Top of DATA FOR REVIEW

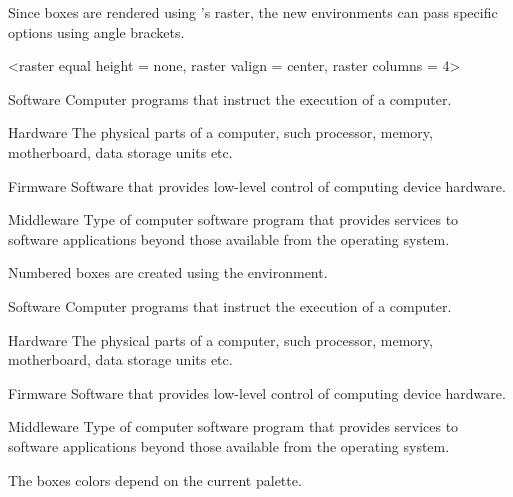 \documentclass[a4paper, 11pt]{article}
\begin{document}
Since boxes are rendered using 's raster, the new environments can pass specific options using angle brackets.

\begin{example}{}
    \begin{PLTBoxRaster}
        <raster equal height = none, raster valign = center, raster columns = 4>
        \item[Software] Computer programs that instruct the execution of a computer.
        \item[Hardware] The physical parts of a computer, such processor, memory, motherboard, data storage units etc.
        \item[Firmware] Software that provides low-level control of computing device hardware.
        \item[Middleware] Type of computer software program that provides services to software applications beyond those available from the operating system.
    \end{PLTBoxRaster}
\end{example}

Numbered boxes are created using the  environment.

\begin{example}{}
    \begin{PLTBoxRaster}[enumerate]
        \item[Software] Computer programs that instruct the execution of a computer.
        \item[Hardware] The physical parts of a computer, such processor, memory, motherboard, data storage units etc.
        \item[Firmware] Software that provides low-level control of computing device hardware.
        \item[Middleware] Type of computer software program that provides services to software applications beyond those available from the operating system.
    \end{PLTBoxRaster}
\end{example}

The boxes colors depend on the current palette.
\end{document}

Bottom of DATA FOR REVIEW

WHAT THE TASK REQUIRES -> All lines above are to be restated word for word, with pictures excluded.

COMPLETED TASK ->
 \documentclass[a4paper, 11pt]{article}
\begin{document}
Since boxes are rendered using 's raster, the new environments can pass specific options using angle brackets.

\begin{example}{}
    \begin{PLTBoxRaster}
        <raster equal height = none, raster valign = center, raster columns = 4>
        \item[Software] Computer programs that instruct the execution of a computer.
        \item[Hardware] The physical parts of a computer, such processor, memory, motherboard, data storage units etc.
        \item[Firmware] Software that provides low-level control of computing device hardware.
        \item[Middleware] Type of computer software program that provides services to software applications beyond those available from the operating system.
    \end{PLTBoxRaster}
\end{example}

Numbered boxes are created using the  environment.

\begin{example}{}
    \begin{PLTBoxRaster}[enumerate]
        \item[Software] Computer programs that instruct the execution of a computer.
        \item[Hardware] The physical parts of a computer, such processor, memory, motherboard, data storage units etc.
        \item[Firmware] Software that provides low-level control of computing device hardware.
        \item[Middleware] Type of computer software program that provides services to software applications beyond those available from the operating system.
    \end{PLTBoxRaster}
\end{example}

The boxes colors depend on the current palette.
\end{document}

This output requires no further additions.